Diante desse cenário, assinale a afirmativa correta.

A) Poderá ser adotado o mecanismo de denúncia espontânea, já que ainda não foi ajuizada a ação de execução fiscal.

B) Poderá ser adotado o mecanismo de denúncia espontânea, já que ainda se está dentro do prazo de pagamento.

C) Não poderá mais ser adotado o mecanismo de denúncia espontânea após o início de qualquer procedimento administrativo ou medida de fiscalização relacionados com a infração.

D) Não poderá mais ser adotado o mecanismo de denúncia espontânea, pois o limite legal para adoção deste benefício é de 40 salários mínimos.

Comentários:

De acordo com o art. 138, do CTN, em regra, a responsabilidade é excluída pela denúncia espontânea da infração, acompanhada, se for o caso, do pagamento do tributo devido e dos juros de mora, ou do depósito da importância arbitrada pela autoridade administrativa, quando o montante do tributo dependa de apuração. Entretanto, após não mais será considerada espontânea denúncia apresentada após o início de qualquer procedimento administrativo ou medida de fiscalização, relacionados com a infração (art. 138, parágrafo único, CTN).

Gabarito: letra C

 

6 - (FGV – OAB – XXVII Exame / 2018) A pessoa jurídica Sigma teve lavrado contra si um auto de infração. A autuação fiscal lhe impôs multa pela falta de exibição de notas fiscais durante um determinado período. Após ser citada em sede de execução fiscal, a pessoa jurídica Sigma alegou, em embargos à execução, que não apresentou as notas fiscais porque elas haviam sido furtadas por seu antigo gerente geral, que, com elas, praticara ilícito criminal, tendo sido, por isso, condenado na esfera penal por sonegação fiscal e furto daquelas notas.

Com base nessa narrativa, no que tange ao pagamento da multa tributária, assinale a afirmativa correta.

A) A responsabilidade é pessoal do antigo gerente por ter cometido infração conceituada na lei como crime.
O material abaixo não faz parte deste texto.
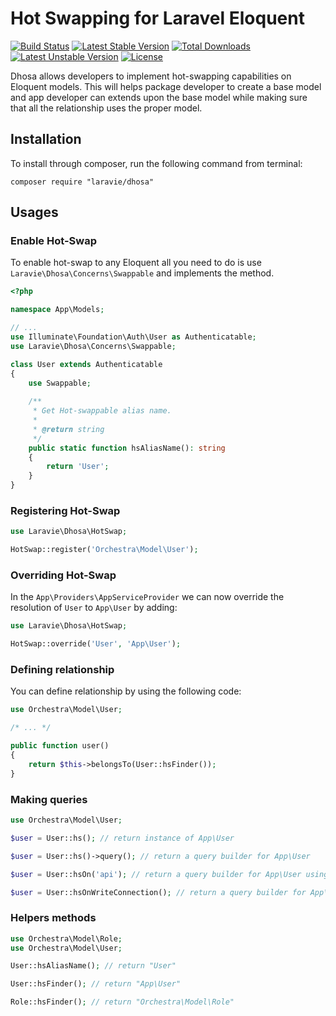 Hot Swapping for Laravel Eloquent
==============

[![Build Status](https://travis-ci.org/laravie/dhosa.svg?branch=master)](https://travis-ci.org/laravie/dhosa)
[![Latest Stable Version](https://poser.pugx.org/laravie/dhosa/v/stable)](https://packagist.org/packages/laravie/dhosa)
[![Total Downloads](https://poser.pugx.org/laravie/dhosa/downloads)](https://packagist.org/packages/laravie/dhosa)
[![Latest Unstable Version](https://poser.pugx.org/laravie/dhosa/v/unstable)](https://packagist.org/packages/laravie/dhosa)
[![License](https://poser.pugx.org/laravie/dhosa/license)](https://packagist.org/packages/laravie/dhosa)

Dhosa allows developers to implement hot-swapping capabilities on Eloquent models. This will helps package developer to create a base model and app developer can extends upon the base model while making sure that all the relationship uses the proper model.

## Installation

To install through composer, run the following command from terminal:

    composer require "laravie/dhosa"

## Usages

### Enable Hot-Swap

To enable hot-swap to any Eloquent all you need to do is use `Laravie\Dhosa\Concerns\Swappable` and implements the method.

```php
<?php

namespace App\Models;

// ...
use Illuminate\Foundation\Auth\User as Authenticatable;
use Laravie\Dhosa\Concerns\Swappable;

class User extends Authenticatable
{
    use Swappable;
    
    /**
     * Get Hot-swappable alias name.
     *
     * @return string
     */
    public static function hsAliasName(): string
    {
        return 'User';
    }
}
```

### Registering Hot-Swap

```php
use Laravie\Dhosa\HotSwap;

HotSwap::register('Orchestra\Model\User');
```

### Overriding Hot-Swap

In the `App\Providers\AppServiceProvider` we can now override the resolution of `User` to `App\User` by adding:

```php
use Laravie\Dhosa\HotSwap;

HotSwap::override('User', 'App\User');
```

### Defining relationship

You can define relationship by using the following code:

```php
use Orchestra\Model\User;

/* ... */

public function user() 
{
    return $this->belongsTo(User::hsFinder());
}
```

### Making queries

```php
use Orchestra\Model\User;

$user = User::hs(); // return instance of App\User

$user = User::hs()->query(); // return a query builder for App\User

$user = User::hsOn('api'); // return a query builder for App\User using `api` db connection.

$user = User::hsOnWriteConnection(); // return a query builder for App\User using write PDO connection.
```

### Helpers methods

```php
use Orchestra\Model\Role;
use Orchestra\Model\User;

User::hsAliasName(); // return "User"

User::hsFinder(); // return "App\User"

Role::hsFinder(); // return "Orchestra\Model\Role"
```
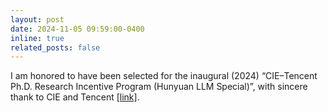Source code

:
 ```yaml
---
layout: post
date: 2024-11-05 09:59:00-0400
inline: true
related_posts: false
---
```

I am honored to have been selected for the inaugural (2024) “CIE–Tencent Ph.D. Research Incentive Program (Hunyuan LLM Special)”, with sincere thank to CIE and Tencent [[link]](https://www.cie.org.cn/list_43/13926.html).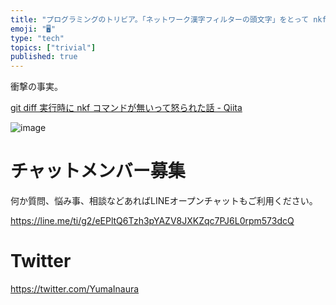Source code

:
 ```yaml
---
title: "プログラミングのトリビア。「ネットワーク漢字フィルターの頭文字」をとって nkf らしい。"
emoji: "🖥"
type: "tech"
topics: ["trivial"]
published: true
---
```




衝撃の事実。

[git diff 実行時に nkf コマンドが無いって怒られた話 - Qiita](https://qiita.com/tommy_aka_jps/items/d4c485ab8a02ea515873)

![image](https://user-images.githubusercontent.com/13635059/51156926-13b69b80-18c1-11e9-93a2-18fcf72d7048.png)








<!-- Update From Qiita API -->

# チャットメンバー募集


何か質問、悩み事、相談などあればLINEオープンチャットもご利用ください。

https://line.me/ti/g2/eEPltQ6Tzh3pYAZV8JXKZqc7PJ6L0rpm573dcQ





# Twitter


https://twitter.com/YumaInaura


<!-- Update From Qiita API -->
B) A empresa deve arcar com o pagamento da multa, sendo possível, posteriormente, uma ação de regresso em face do antigo gerente geral.

C) O antigo gerente não pode ser responsabilizado na esfera cível/tributária, por já ter sido condenado na esfera penal.
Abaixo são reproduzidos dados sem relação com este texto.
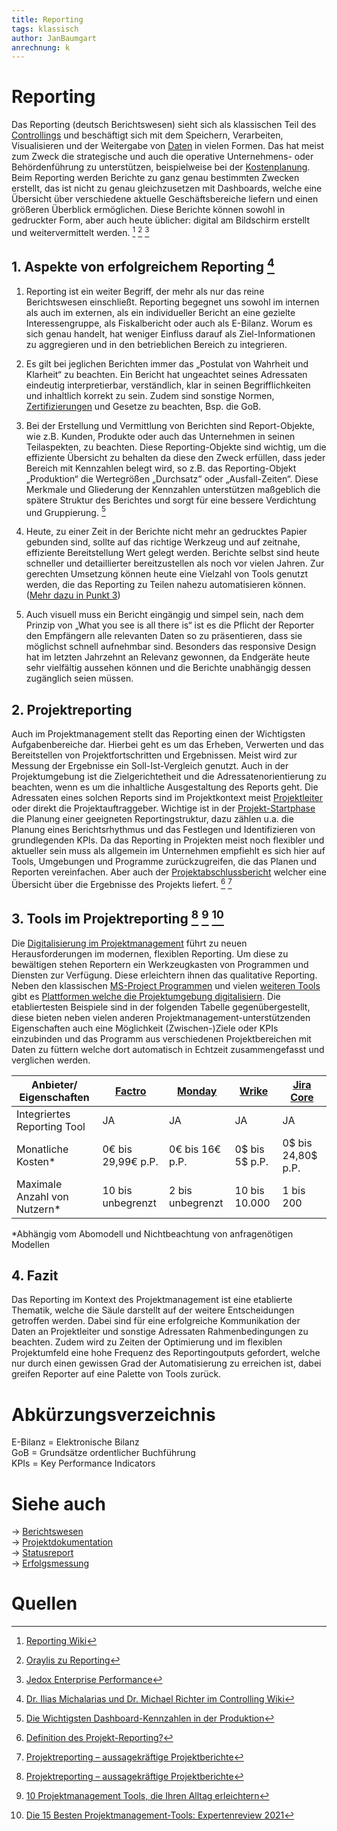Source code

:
 ```yaml
---
title: Reporting
tags: klassisch
author: JanBaumgart
anrechnung: k
---
```


# Reporting

Das Reporting (deutsch Berichtswesen) sieht sich als klassischen Teil des [Controllings](Projektcontrolling.md) und beschäftigt sich mit dem Speichern, Verarbeiten, Visualisieren und der Weitergabe von [Daten](Datenmanagement_im_PM.md) in vielen Formen. Das hat meist zum Zweck die strategische und auch die operative Unternehmens- oder Behördenführung zu unterstützen, beispielweise bei der [Kostenplanung](Kostenplanung.md).
Beim Reporting werden Berichte zu ganz genau bestimmten Zwecken erstellt, das ist nicht zu genau gleichzusetzen mit Dashboards, welche eine Übersicht über verschiedene aktuelle Geschäftsbereiche liefern und einen größeren Überblick ermöglichen. Diese Berichte können sowohl in gedruckter Form, aber auch heute üblicher: digital am Bildschirm erstellt und weitervermittelt werden. [^1] [^2] [^3]

## 1.	Aspekte von erfolgreichem Reporting [^4]

1.	Reporting ist ein weiter Begriff, der mehr als nur das reine Berichtswesen einschließt. Reporting begegnet uns sowohl im internen als auch im externen, als ein individueller Bericht an eine gezielte Interessengruppe, als Fiskalbericht oder auch als E-Bilanz. Worum es sich genau handelt, hat weniger Einfluss darauf als Ziel-Informationen zu aggregieren und in den betrieblichen Bereich zu integrieren.

2.	Es gilt bei jeglichen Berichten immer das „Postulat von Wahrheit und Klarheit“ zu beachten. Ein Bericht hat ungeachtet seines Adressaten eindeutig interpretierbar, verständlich, klar in seinen Begrifflichkeiten und inhaltlich korrekt zu sein.  Zudem sind sonstige Normen, [Zertifizierungen](Zertifizierungen.md) und Gesetze zu beachten, Bsp. die GoB.

3.	Bei der Erstellung und Vermittlung von Berichten sind Report-Objekte, wie z.B. Kunden, Produkte oder auch das Unternehmen in seinen Teilaspekten, zu beachten. Diese Reporting-Objekte sind wichtig, um die effiziente Übersicht zu behalten da diese den Zweck erfüllen, dass jeder Bereich mit Kennzahlen belegt wird, so z.B. das Reporting-Objekt „Produktion“ die Wertegrößen „Durchsatz“ oder „Ausfall-Zeiten“. Diese Merkmale und Gliederung der Kennzahlen unterstützen maßgeblich die spätere Struktur des Berichtes und sorgt für eine bessere Verdichtung und Gruppierung. [^5]

4.	Heute, zu einer Zeit in der Berichte nicht mehr an gedrucktes Papier gebunden sind, sollte auf das richtige Werkzeug und auf zeitnahe, effiziente Bereitstellung Wert gelegt werden. Berichte selbst sind heute schneller und detaillierter bereitzustellen als noch vor vielen Jahren. Zur gerechten Umsetzung können heute eine Vielzahl von Tools genutzt werden, die das Reporting zu Teilen nahezu automatisieren können. ([Mehr dazu in Punkt 3]())

5.	Auch visuell muss ein Bericht eingängig und simpel sein, nach dem Prinzip von „What you see is all there is“ ist es die Pflicht der Reporter den Empfängern alle relevanten Daten so zu präsentieren, dass sie möglichst schnell aufnehmbar sind. Besonders das responsive Design hat im letzten Jahrzehnt an Relevanz gewonnen, da Endgeräte heute sehr vielfältig aussehen können und die Berichte unabhängig dessen zugänglich seien müssen.
 
## 2.	Projektreporting 

Auch im Projektmanagement stellt das Reporting einen der Wichtigsten Aufgabenbereiche dar. Hierbei geht es um das Erheben, Verwerten und das Bereitstellen von Projektfortschritten und Ergebnissen. Meist wird zur Messung der Ergebnisse ein Soll-Ist-Vergleich genutzt. 
Auch in der Projektumgebung ist die Zielgerichtetheit und die Adressatenorientierung zu beachten, wenn es um die inhaltliche Ausgestaltung des Reports geht. Die Adressaten eines solchen Reports sind im Projektkontext meist [Projektleiter](Projektleiter.md) oder direkt die Projektauftraggeber. 
Wichtige ist in der [Projekt-Startphase](Projektstart.md) die Planung einer geeigneten Reportingstruktur, dazu zählen u.a. die Planung eines Berichtsrhythmus und das Festlegen und Identifizieren von grundlegenden KPIs. Da das Reporting in Projekten meist noch flexibler und aktueller sein muss als allgemein im Unternehmen empfiehlt es sich hier auf Tools, Umgebungen und Programme zurückzugreifen, die das Planen und Reporten vereinfachen. Aber auch der [Projektabschlussbericht](Projektabschlussbericht.md) welcher eine Übersicht über die Ergebnisse des Projekts liefert. [^6] [^7]

## 3.	Tools im Projektreporting [^7] [^8] [^9]

Die [Digitalisierung im Projektmanagement](Digitalisierung_im_PM.md) führt zu neuen Herausforderungen im modernen, flexiblen Reporting. Um diese zu bewältigen stehen Reportern ein Werkzeugkasten von Programmen und Diensten zur Verfügung. Diese erleichtern ihnen das qualitative Reporting. Neben den klassischen [MS-Project Programmen](Microsoft_Project_PM_Tool.md) und vielen [weiteren Tools](Uebersicht_PM_Tools.md) gibt es [Plattformen welche die Projektumgebung digitalisiern](Projektmanagementsoftware.md). Die etabliertesten Beispiele sind in der folgenden Tabelle gegenübergestellt, diese bieten neben vielen anderen Projektmanagement-unterstützenden Eigenschaften auch eine Möglichkeit (Zwischen-)Ziele oder KPIs einzubinden und das Programm aus verschiedenen Projektbereichen mit Daten zu füttern welche dort automatisch in Echtzeit zusammengefasst und verglichen werden. 



|  Anbieter/ Eigenschaften  |  [Factro](https://www.factro.de/preise/#1540152847318-346adb6b-6eb4)  |  [Monday](https://monday.com/lang/de/pricing/)|  [Wrike](https://www.wrike.com/de/price-vf/)  |  [Jira Core](https://www.atlassian.com/de/software/jira/work-management/pricing)  |
|---------------------------|----------|----------|---------|-------------|
|Integriertes Reporting Tool|     JA   |    JA    |   JA    |      JA     |
|Monatliche Kosten*         | 0€ bis 29,99€ p.P. | 0€ bis 16€ p.P. | 0$ bis 5$ p.P. | 0$ bis 24,80$ p.P. |
| Maximale Anzahl von Nutzern* | 10 bis unbegrenzt | 2 bis unbegrenzt | 10 bis 10.000 |  1 bis 200  |

 *Abhängig vom Abomodell und Nichtbeachtung von anfragenötigen Modellen


## 4.	 Fazit

Das Reporting im Kontext des Projektmanagement ist eine etablierte Thematik, welche die Säule darstellt auf der weitere Entscheidungen getroffen werden. Dabei sind für eine erfolgreiche Kommunikation der Daten an Projektleiter und sonstige Adressaten Rahmenbedingungen zu beachten. Zudem wird zu Zeiten der Optimierung und im flexiblen Projektumfeld eine hohe Frequenz des Reportingoutputs gefordert, welche nur durch einen gewissen Grad der Automatisierung zu erreichen ist, dabei greifen Reporter auf eine Palette von Tools zurück.

# Abkürzungsverzeichnis

E-Bilanz = Elektronische Bilanz <br>
GoB = Grundsätze ordentlicher Buchführung <br>
KPIs = Key Performance Indicators 

# Siehe auch

-> [Berichtswesen](Berichtswesen.md) <br>
-> [Projektdokumentation](Projektdokumentation.md) <br>
-> [Statusreport](Statusreport.md) <br>
-> [Erfolgsmessung](Erfolgsmessung.md)


# Quellen

[^1]: [Reporting Wiki](https://de.wikipedia.org/wiki/Berichtswesen#cite_note-1)
[^2]: [Oraylis zu Reporting](https://www.oraylis.de/wiki/reporting)
[^3]: [Jedox Enterprise Performance](https://www.jedox.com/de/blog/reporting-analyse/)
[^4]: [Dr. Ilias Michalarias und Dr. Michael Richter im Controlling Wiki](https://www.controlling-wiki.com/de/index.php/7_Aspekte_f%C3%BCr_erfolgreiches_Reporting)
[^5]: [Die Wichtigsten Dashboard-Kennzahlen in der Produktion](https://www.ixon.cloud/de/wissensdatenbank/die-23-wichtigsten-kennzahlen-auf-dem-produktions-dashboard)
[^6]: [Definition des Projekt-Reporting?](https://www.inwerken.de/glossar/was-ist-ein-projektreporting/)
[^7]: [Projektreporting – aussagekräftige Projektberichte](https://dieprojektmanager.com/projektreporting-aussagekraeftige-projektberichte/#:~:text=Unter%20Projektreporting%20(Berichtswesen)%20versteht%20man,und%20einer%20definierten%20Zielgruppe%20vorgelegt.)
[^8]: [10 Projektmanagement Tools, die Ihren Alltag erleichtern](https://www.socialmediaakademie.de/blog/10-projektmanagement-tools-die-ihren-alltag-erleichtern/)
[^9]: [Die 15 Besten Projektmanagement-Tools: Expertenreview 2021](https://thedigitalprojectmanager.com/de/die-10-besten-projektmanagement-tools/)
D) O caso é de responsabilidade solidária, por ter a empresa nomeado o antigo gerente para cargo de tamanha confiança.

Comentários:

Em matéria de responsabilidade tributária por infrações o artigo 137 do CTN assim dispõe:

Art. 137. A responsabilidade é pessoal ao agente:

I - quanto às infrações conceituadas por lei como crimes ou contravenções, salvo quando praticadas no exercício regular de administração, mandato, função, cargo ou emprego, ou no cumprimento de ordem expressa emitida por quem de direito;

II - quanto às infrações em cuja definição o dolo específico do agente seja elementar;

III - quanto às infrações que decorram direta e exclusivamente de dolo específico:

a) das pessoas referidas no artigo 134, contra aquelas por quem respondem;

b) dos mandatários, prepostos ou empregados, contra seus mandantes, preponentes ou empregadores;

c) dos diretores, gerentes ou representantes de pessoas jurídicas de direito privado, contra estas.

Desta forma, no que tange ao pagamento da multa tributária, a responsabilidade é pessoal do antigo gerente por ter cometido infração conceituada na lei como crime.